Saved entries
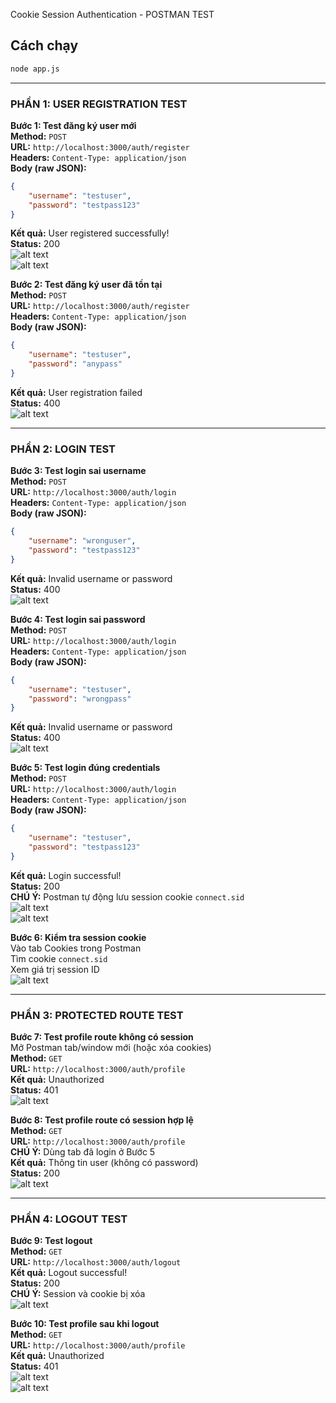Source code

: Cookie Session Authentication - POSTMAN TEST

## Cách chạy

```bash
node app.js
```

---

### PHẦN 1: USER REGISTRATION TEST

**Bước 1: Test đăng ký user mới**  
**Method:** `POST`  
**URL:** `http://localhost:3000/auth/register`  
**Headers:** `Content-Type: application/json`  
**Body (raw JSON):**
```json
{
    "username": "testuser",
    "password": "testpass123"
}
```
**Kết quả:** User registered successfully!  
**Status:** 200  
![alt text](public/img/1.png)  
![alt text](public/img/m1.png)

**Bước 2: Test đăng ký user đã tồn tại**  
**Method:** `POST`  
**URL:** `http://localhost:3000/auth/register`  
**Headers:** `Content-Type: application/json`  
**Body (raw JSON):**
```json
{
    "username": "testuser",
    "password": "anypass"
}
```
**Kết quả:** User registration failed  
**Status:** 400  
![alt text](public/img/2.png)

---

### PHẦN 2: LOGIN TEST

**Bước 3: Test login sai username**  
**Method:** `POST`  
**URL:** `http://localhost:3000/auth/login`  
**Headers:** `Content-Type: application/json`  
**Body (raw JSON):**
```json
{
    "username": "wronguser",
    "password": "testpass123"
}
```
**Kết quả:** Invalid username or password  
**Status:** 400  
![alt text](public/img/3.png)

**Bước 4: Test login sai password**  
**Method:** `POST`  
**URL:** `http://localhost:3000/auth/login`  
**Headers:** `Content-Type: application/json`  
**Body (raw JSON):**
```json
{
    "username": "testuser",
    "password": "wrongpass"
}
```
**Kết quả:** Invalid username or password  
**Status:** 400  
![alt text](public/img/4.png)

**Bước 5: Test login đúng credentials**  
**Method:** `POST`  
**URL:** `http://localhost:3000/auth/login`  
**Headers:** `Content-Type: application/json`  
**Body (raw JSON):**
```json
{
    "username": "testuser",
    "password": "testpass123"
}
```
**Kết quả:** Login successful!  
**Status:** 200  
**CHÚ Ý:** Postman tự động lưu session cookie `connect.sid`  
![alt text](public/img/5.png)  
![alt text](public/img/m2.png)

**Bước 6: Kiểm tra session cookie**  
Vào tab Cookies trong Postman  
Tìm cookie `connect.sid`  
Xem giá trị session ID  
![alt text](public/img/6.png)

---

### PHẦN 3: PROTECTED ROUTE TEST

**Bước 7: Test profile route không có session**  
Mở Postman tab/window mới (hoặc xóa cookies)  
**Method:** `GET`  
**URL:** `http://localhost:3000/auth/profile`  
**Kết quả:** Unauthorized  
**Status:** 401  
![alt text](public/img/7.png)

**Bước 8: Test profile route có session hợp lệ**  
**Method:** `GET`  
**URL:** `http://localhost:3000/auth/profile`  
**CHÚ Ý:** Dùng tab đã login ở Bước 5  
**Kết quả:** Thông tin user (không có password)  
**Status:** 200  
![alt text](public/img/8.png)

---

### PHẦN 4: LOGOUT TEST

**Bước 9: Test logout**  
**Method:** `GET`  
**URL:** `http://localhost:3000/auth/logout`  
**Kết quả:** Logout successful!  
**Status:** 200  
**CHÚ Ý:** Session và cookie bị xóa  
![alt text](public/img/9.png)

**Bước 10: Test profile sau khi logout**  
**Method:** `GET`  
**URL:** `http://localhost:3000/auth/profile`  
**Kết quả:** Unauthorized  
**Status:** 401  
![alt text](public/img/10.png)  
![alt text](public/img/m3.png)

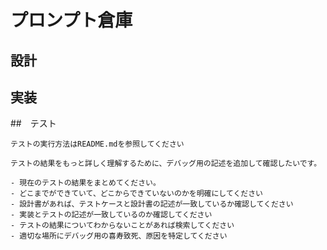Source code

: # プロンプト倉庫

## 設計

## 実装

##　テスト

```
テストの実行方法はREADME.mdを参照してください
```

```
テストの結果をもっと詳しく理解するために、デバッグ用の記述を追加して確認したいです。

- 現在のテストの結果をまとめてください。
- どこまでができていて、どこからできていないのかを明確にしてください
- 設計書があれば、テストケースと設計書の記述が一致しているか確認してください
- 実装とテストの記述が一致しているのか確認してください
- テストの結果についてわからないことがあれば検索してください
- 適切な場所にデバッグ用の喜寿致死、原因を特定してください
```
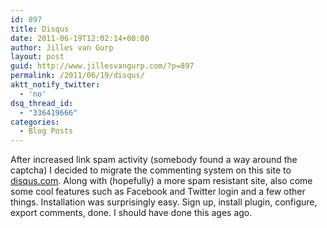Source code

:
 ```yaml
---
id: 897
title: Disqus
date: 2011-06-19T12:02:14+00:00
author: Jilles van Gurp
layout: post
guid: http://www.jillesvangurp.com/?p=897
permalink: /2011/06/19/disqus/
aktt_notify_twitter:
  - 'no'
dsq_thread_id:
  - "336419666"
categories:
  - Blog Posts
---
```

After increased link spam activity (somebody found a way around the captcha) I decided to migrate the commenting system on this site to [disqus.com](http://www.disqus.com). Along with (hopefully) a more spam resistant site, also come some cool features such as Facebook and Twitter login and a few other things. Installation was surprisingly easy. Sign up, install plugin, configure, export comments, done. I should have done this ages ago.
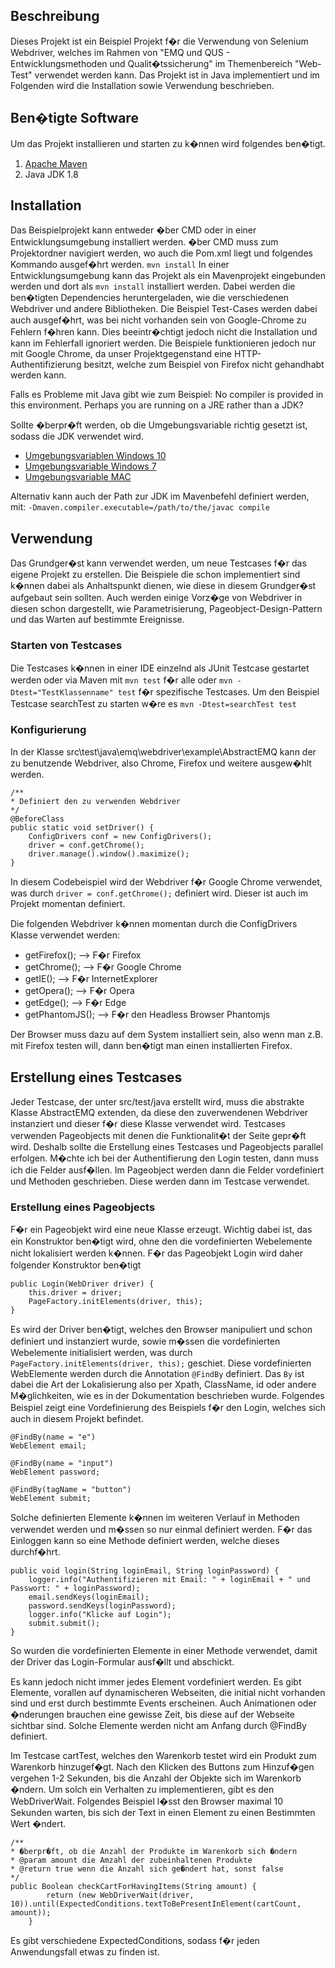 ## Beschreibung

Dieses Projekt ist ein Beispiel Projekt f�r die Verwendung von Selenium Webdriver, welches im Rahmen 
von "EMQ und QUS - Entwicklungsmethoden und Qualit�tssicherung" im Themenbereich "Web-Test" verwendet werden kann.
Das Projekt ist in Java implementiert und im Folgenden wird die Installation sowie Verwendung beschrieben.

## Ben�tigte Software
Um das Projekt installieren und starten zu k�nnen wird folgendes ben�tigt.
1. [Apache Maven](https://maven.apache.org/) 
2. Java JDK 1.8 

## Installation

Das Beispielprojekt kann entweder �ber CMD oder in einer Entwicklungsumgebung installiert werden.
�ber CMD muss zum Projektordner navigiert werden, wo auch die Pom.xml liegt und folgendes Kommando ausgef�hrt werden.
`mvn install`
In einer Entwicklungsumgebung kann das Projekt als ein Mavenprojekt eingebunden werden und dort als `mvn install` installiert werden. Dabei werden die ben�tigten Dependencies heruntergeladen, wie die verschiedenen Webdriver und andere Bibliotheken.
Die Beispiel Test-Cases werden dabei auch ausgef�hrt, was bei nicht vorhanden sein von Google-Chrome zu Fehlern f�hren kann. Dies beeintr�chtigt jedoch nicht die Installation und kann im Fehlerfall ignoriert werden. Die Beispiele funktionieren jedoch nur mit Google Chrome, da unser Projektgegenstand eine HTTP-Authentifizierung besitzt, welche zum Beispiel von Firefox nicht gehandhabt werden kann.

Falls es Probleme mit Java gibt wie zum Beispiel: 
No compiler is provided in this environment. Perhaps you are running on a JRE rather than a JDK?

Sollte �berpr�ft werden, ob die Umgebungsvariable richtig gesetzt ist, sodass die JDK verwendet wird. 
* [Umgebungsvariablen Windows 10](http://www.programmierenlernenhq.de/java-8-installieren-auf-windows-10-pc/)
* [Umgebungsvariable Windows 7](http://www.java-forum.org/thema/java-umgebungsvariable-einstellen-unter-windows-7.94072/)
* [Umgebungsvariable MAC](https://www.mkyong.com/java/how-to-set-java_home-environment-variable-on-mac-os-x/)

Alternativ kann auch der Path zur JDK im Mavenbefehl definiert werden, mit: `-Dmaven.compiler.executable=/path/to/the/javac compile`

## Verwendung

Das Grundger�st kann verwendet werden, um neue Testcases f�r das eigene Projekt zu erstellen. Die Beispiele die schon implementiert sind k�nnen dabei als Anhaltspunkt dienen, wie diese in diesem Grundger�st aufgebaut sein sollten.
Auch werden einige Vorz�ge von Webdriver in diesen schon dargestellt, wie Parametrisierung, Pageobject-Design-Pattern und das Warten auf bestimmte Ereignisse.

### Starten von Testcases
Die Testcases k�nnen in einer IDE einzelnd als JUnit Testcase gestartet werden oder via Maven mit `mvn test` f�r alle oder `mvn -Dtest="TestKlassenname" test` f�r spezifische Testcases. Um den Beispiel Testcase searchTest zu starten w�re es 
`mvn -Dtest=searchTest test`


### Konfigurierung

In der Klasse src\test\java\emq\webdriver\example\AbstractEMQ kann der zu benutzende Webdriver, also Chrome, Firefox und weitere ausgew�hlt werden.

```
/**
* Definiert den zu verwenden Webdriver
*/
@BeforeClass
public static void setDriver() {
	ConfigDrivers conf = new ConfigDrivers();
	driver = conf.getChrome();
	driver.manage().window().maximize();
}
```
In diesem Codebeispiel wird der Webdriver f�r Google Chrome verwendet, was durch `driver = conf.getChrome();`
definiert wird. Dieser ist auch im Projekt momentan definiert.

Die folgenden Webdriver k�nnen momentan durch die ConfigDrivers Klasse verwendet werden:
* getFirefox();  --> F�r Firefox
* getChrome();   --> F�r Google Chrome
* getIE(); --> F�r InternetExplorer
* getOpera(); --> F�r Opera
* getEdge(); --> F�r Edge
* getPhantomJS(); --> F�r den Headless Browser Phantomjs

Der Browser muss dazu auf dem System installiert sein, also wenn man z.B. mit Firefox testen will, dann ben�tigt man einen installierten Firefox.



## Erstellung eines Testcases

Jeder Testcase, der unter src/test/java erstellt wird, muss die abstrakte Klasse AbstractEMQ extenden, da diese den zuverwendenen Webdriver instanziert und dieser f�r diese Klasse verwendet wird.
Testcases verwenden Pageobjects mit denen die Funktionalit�t der Seite gepr�ft wird. Deshalb sollte die Erstellung eines Testcases und Pageobjects parallel erfolgen. M�chte ich bei der Authentifierung den Login testen,
dann muss ich die Felder ausf�llen. Im Pageobject werden dann die Felder vordefiniert und Methoden geschrieben. Diese werden dann im Testcase verwendet.

### Erstellung eines Pageobjects

F�r ein Pageobjekt wird eine neue Klasse erzeugt. Wichtig dabei ist, das ein Konstruktor ben�tigt wird, ohne den die vordefinierten Webelemente nicht lokalisiert werden k�nnen. F�r das Pageobjekt Login wird daher folgender Konstruktor ben�tigt

```
public Login(WebDriver driver) {
	this.driver = driver;
	PageFactory.initElements(driver, this);
}
```

Es wird der Driver ben�tigt, welches den Browser manipuliert und schon definiert und instanziert wurde, sowie m�ssen die vordefinierten Webelemente initialisiert werden, was durch `PageFactory.initElements(driver, this);` geschiet.
Diese vordefinierten WebElemente werden durch die Annotation `@FindBy` definiert. Das `By` ist dabei die Art der Lokalisierung also per Xpath, ClassName, id oder andere M�glichkeiten, wie es in der Dokumentation beschrieben wurde.
Folgendes Beispiel zeigt eine Vordefinierung des Beispiels f�r den Login, welches sich auch in diesem Projekt befindet.

```
@FindBy(name = "e")
WebElement email;

@FindBy(name = "input")
WebElement password;

@FindBy(tagName = "button")
WebElement submit;
```

Solche definierten Elemente k�nnen im weiteren Verlauf in Methoden verwendet werden und m�ssen so nur einmal definiert werden. F�r das Einloggen kann so eine Methode definiert werden, welche dieses durchf�hrt.

```
public void login(String loginEmail, String loginPassword) {
	logger.info("Authentifizieren mit Email: " + loginEmail + " und Passwort: " + loginPassword);
	email.sendKeys(loginEmail);
	password.sendKeys(loginPassword);
	logger.info("Klicke auf Login");
	submit.submit();
}
```

So wurden die vordefinierten Elemente in einer Methode verwendet, damit der Driver das Login-Formular ausf�llt und abschickt.

Es kann jedoch nicht immer jedes Element vordefiniert werden. Es gibt Elemente, vorallen auf dynamischeren Webseiten, die initial nicht vorhanden sind und erst durch bestimmte Events erscheinen. Auch Animationen oder �nderungen brauchen eine gewisse Zeit, bis diese auf der Webseite sichtbar sind. Solche Elemente werden nicht am Anfang durch @FindBy definiert.

Im Testcase cartTest, welches den Warenkorb testet wird ein Produkt zum Warenkorb hinzugef�gt. Nach den Klicken des Buttons zum Hinzuf�gen vergehen 1-2 Sekunden, bis die Anzahl der Objekte sich im Warenkorb �ndern. Um solch ein Verhalten zu implementieren, gibt es den WebDriverWait. Folgendes Beispiel l�sst den Browser maximal 10 Sekunden warten, bis sich der Text in einen Element zu einen Bestimmten Wert �ndert.
```
/**
* �berpr�ft, ob die Anzahl der Produkte im Warenkorb sich �ndern
* @param amount die Amzahl der zubeinhaltenen Produkte
* @return true wenn die Anzahl sich ge�ndert hat, sonst false
*/
public Boolean checkCartForHavingItems(String amount) {
		return (new WebDriverWait(driver, 10)).until(ExpectedConditions.textToBePresentInElement(cartCount, amount));
	}
```
Es gibt verschiedene ExpectedConditions, sodass f�r jeden Anwendungsfall etwas zu finden ist.
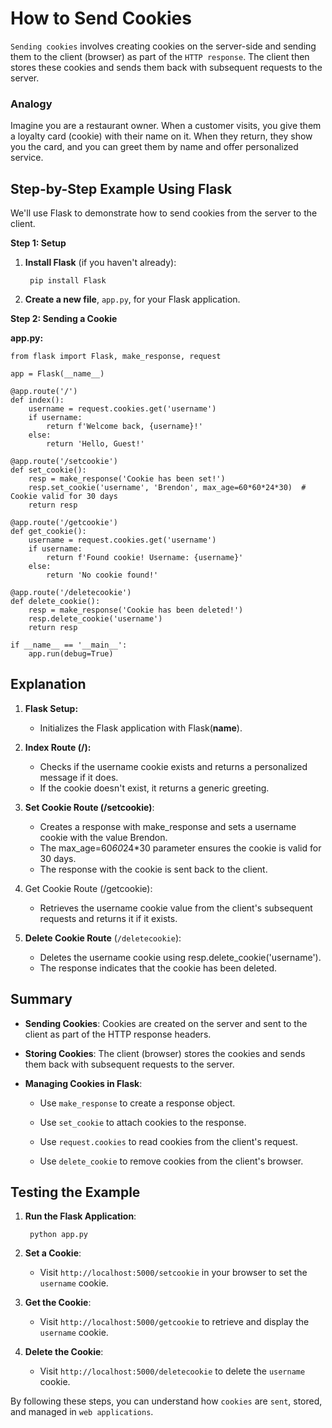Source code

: # How to Send Cookies

`Sending cookies` involves creating cookies on the server-side and sending them to the client (browser) as part of the `HTTP response`. The client then stores these cookies and sends them back with subsequent requests to the server.

### Analogy

Imagine you are a restaurant owner. When a customer visits, you give them a loyalty card (cookie) with their name on it. When they return, they show you the card, and you can greet them by name and offer personalized service.

## Step-by-Step Example Using Flask

We'll use Flask to demonstrate how to send cookies from the server to the client.

__Step 1: Setup__

1. __Install Flask__ (if you haven't already):

        pip install Flask

2. __Create a new file__, `app.py`, for your Flask application.

__Step 2: Sending a Cookie__

__app.py:__

    from flask import Flask, make_response, request

    app = Flask(__name__)

    @app.route('/')
    def index():
        username = request.cookies.get('username')
        if username:
            return f'Welcome back, {username}!'
        else:
            return 'Hello, Guest!'

    @app.route('/setcookie')
    def set_cookie():
        resp = make_response('Cookie has been set!')
        resp.set_cookie('username', 'Brendon', max_age=60*60*24*30)  # Cookie valid for 30 days
        return resp

    @app.route('/getcookie')
    def get_cookie():
        username = request.cookies.get('username')
        if username:
            return f'Found cookie! Username: {username}'
        else:
            return 'No cookie found!'

    @app.route('/deletecookie')
    def delete_cookie():
        resp = make_response('Cookie has been deleted!')
        resp.delete_cookie('username')
        return resp

    if __name__ == '__main__':
        app.run(debug=True)

## Explanation

1. __Flask Setup:__

      - Initializes the Flask application with Flask(__name__).
        
2. __Index Route (/):__

      - Checks if the username cookie exists and returns a personalized message if it does.
      - If the cookie doesn't exist, it returns a generic greeting.

3. __Set Cookie Route (/setcookie)__:

      - Creates a response with make_response and sets a username cookie with the value Brendon.
      - The max_age=60*60*24*30 parameter ensures the cookie is valid for 30 days.
      - The response with the cookie is sent back to the client.
        
4. Get Cookie Route (/getcookie):

      - Retrieves the username cookie value from the client's subsequent requests and returns it if it exists.

5. __Delete Cookie Route__ (`/deletecookie`):

   - Deletes the username cookie using resp.delete_cookie('username').
   - The response indicates that the cookie has been deleted.
  
## Summary

- __Sending Cookies__: Cookies are created on the server and sent to the client as part of the HTTP response headers.

- __Storing Cookies__: The client (browser) stores the cookies and sends them back with subsequent requests to the server.

- __Managing Cookies in Flask__:

   - Use `make_response` to create a response object.

   - Use `set_cookie` to attach cookies to the response.

   - Use `request.cookies` to read cookies from the client's request.

   - Use `delete_cookie` to remove cookies from the client's browser.
 
## Testing the Example

1. __Run the Flask Application__:

        python app.py

2. __Set a Cookie__:

   - Visit `http://localhost:5000/setcookie` in your browser to set the `username` cookie.
  
3. __Get the Cookie__:

   - Visit `http://localhost:5000/getcookie` to retrieve and display the `username` cookie.
  
4. __Delete the Cookie__:

   - Visit `http://localhost:5000/deletecookie` to delete the `username` cookie.
  
By following these steps, you can understand how ```cookies``` are `sent`, stored, and managed in ```web applications```.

▶ WHAT YOU NEED TO DO
Give the exact lines, and only those, from the line containing "Der Browser muss" through the line containing "Es wird der" in the entries above.

▶ WRITTEN SOLUTION
Der Browser muss dazu auf dem System installiert sein, also wenn man z.B. mit Firefox testen will, dann ben�tigt man einen installierten Firefox.



## Erstellung eines Testcases

Jeder Testcase, der unter src/test/java erstellt wird, muss die abstrakte Klasse AbstractEMQ extenden, da diese den zuverwendenen Webdriver instanziert und dieser f�r diese Klasse verwendet wird.
Testcases verwenden Pageobjects mit denen die Funktionalit�t der Seite gepr�ft wird. Deshalb sollte die Erstellung eines Testcases und Pageobjects parallel erfolgen. M�chte ich bei der Authentifierung den Login testen,
dann muss ich die Felder ausf�llen. Im Pageobject werden dann die Felder vordefiniert und Methoden geschrieben. Diese werden dann im Testcase verwendet.

### Erstellung eines Pageobjects

F�r ein Pageobjekt wird eine neue Klasse erzeugt. Wichtig dabei ist, das ein Konstruktor ben�tigt wird, ohne den die vordefinierten Webelemente nicht lokalisiert werden k�nnen. F�r das Pageobjekt Login wird daher folgender Konstruktor ben�tigt

```
public Login(WebDriver driver) {
	this.driver = driver;
	PageFactory.initElements(driver, this);
}
```

Es wird der Driver ben�tigt, welches den Browser manipuliert und schon definiert und instanziert wurde, sowie m�ssen die vordefinierten Webelemente initialisiert werden, was durch `PageFactory.initElements(driver, this);` geschiet.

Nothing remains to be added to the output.